A “Fee Justification Study” recommended that City increase the in-lieu fee to $20,946 per market rate unit. The recommendation did not rely, as City previously had relied, on the fact that the local in-lieu fee “could be used as leverage to obtain federal grants and loans,” but was instead based on bridging the “affordability gap” that exists “between the cost of a new market rate unit and the cost of units affordable to very low, low, and moderate income households.” In March 2006, the City Council adopted a resolution which set its affordable housing in-lieu fee at $20,946.

After City attempted to apply the increased fee to Developer’s two residential projects, Developer sued the City claiming that the increased fee violated 1) its vested property rights, 2) its contractual rights under the development agreement, 3) various statutory provisions, and 4) constitutional provisions requiring voter approval of special taxes.

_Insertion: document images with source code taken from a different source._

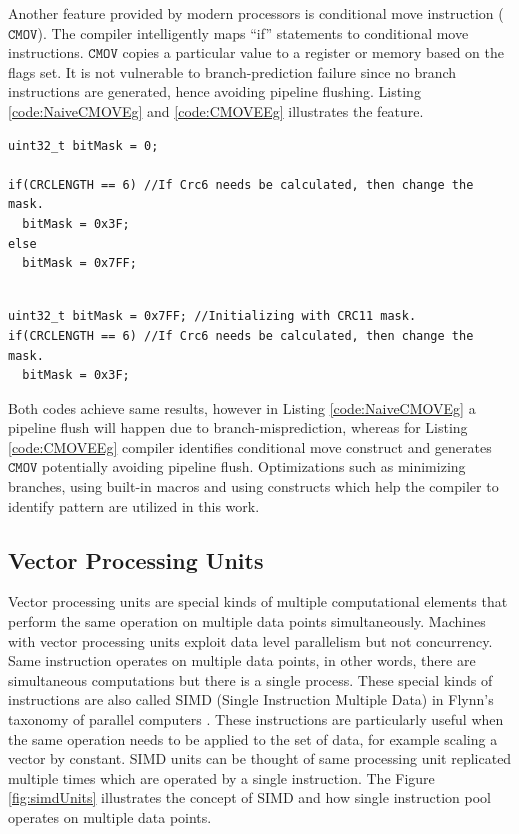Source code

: Another feature provided by modern processors is conditional move instruction ($\mathtt{CMOV}$). The compiler intelligently maps ``if'' statements to conditional move instructions. $\mathtt{CMOV}$ copies a particular value to a register or memory based on the flags set. It is not vulnerable to branch-prediction failure since no branch instructions are generated, hence avoiding pipeline flushing. Listing \ref{code:NaiveCMOVEg} and \ref{code:CMOVEEg} illustrates the feature.

\begin{code}
	\label{code:NaiveCMOVEg}
\begin{verbatim}
uint32_t bitMask = 0;

if(CRCLENGTH == 6) //If Crc6 needs be calculated, then change the mask.
  bitMask = 0x3F;
else
  bitMask = 0x7FF;
  
\end{verbatim}
\end{code}

\begin{code}
	\label{code:CMOVEEg}
\begin{verbatim}
uint32_t bitMask = 0x7FF; //Initializing with CRC11 mask.
if(CRCLENGTH == 6) //If Crc6 needs be calculated, then change the mask.
  bitMask = 0x3F;
\end{verbatim}
\end{code}

Both codes achieve same results, however in Listing \ref{code:NaiveCMOVEg} a pipeline flush will happen due to branch-misprediction, whereas for Listing \ref{code:CMOVEEg} compiler identifies conditional move construct and generates $\mathtt{CMOV}$ potentially avoiding pipeline flush. Optimizations such as minimizing branches, using built-in macros and using constructs which help the compiler to identify pattern are utilized in this work.

\subsection{Vector Processing Units}
Vector processing units are special kinds of multiple computational elements that perform the same operation on multiple data points simultaneously. Machines with vector processing units exploit data level parallelism but not concurrency. Same instruction operates on multiple data points, in other words, there are simultaneous computations but there is a single process. These special kinds of instructions are also called SIMD (Single Instruction Multiple Data) in Flynn's taxonomy of parallel computers \cite{Hennessy}. These instructions are particularly useful when the same operation needs to be applied to the set of data, for example scaling a vector by constant. SIMD units can be thought of same processing unit replicated multiple times which are operated by a single instruction. The Figure \ref{fig:simdUnits} illustrates the concept of SIMD and how single instruction pool operates on multiple data points.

The trial court found that the fee increase was reasonably justified and the Developer appealed.


The Court of Appeal reversed the decision of the trial court. The court held that City failed to show that the fee increase was reasonably justified as required by the Agreement.

The court found that “Developer agreed to be bound by the revised fee provided that it was reasonably justified.” City and Developer disputed the meaning of “reasonably justified.” The court concluded “that an objectively reasonable person would expect the term ‘reasonably justified’ to mean that any increase in the affordable housing in-lieu fee would conform to existing law.”

The court stated that local government’s authority to “impose exactions as a condition of developing land is limited by various rules of law” including the takings clause of the California Constitution and the United States Constitution. At issue here “is the requirement that a land use regulation substantially advance a legitimate state interest.” This is sometimes referred to as a “means-end test,” which “requires the property regulation in question (the means) to advance the purpose the government is seeking to achieve (the end).” The court found that the level of constitutional scrutiny to be applied here requires that the fee must bear a reasonable relationship to the “deleterious public impact of the development.” The increase in the in-lieu fee is not “reasonably justified” under the Agreement unless this reasonable relationship test is met.

The court stated that it located nothing in the record “that demonstrates or implies the increased fee was reasonably related to the need for affordable housing associated with the project.” The record indicated that the $20,946 fee was based on an allocation to City of 642 units of affordable housing. The court, however, found that no connection was shown between the “642-unit figure and the need for affordable housing associated with new market rate development.”

The court concluded that the increased fee of $20,946 violated section 4.5(d)(ii) of the Agreement because the fee was not reasonably justified. Accordingly, the Court of Appeal reversed the decision of the trial court and remanded the matter back for further proceedings.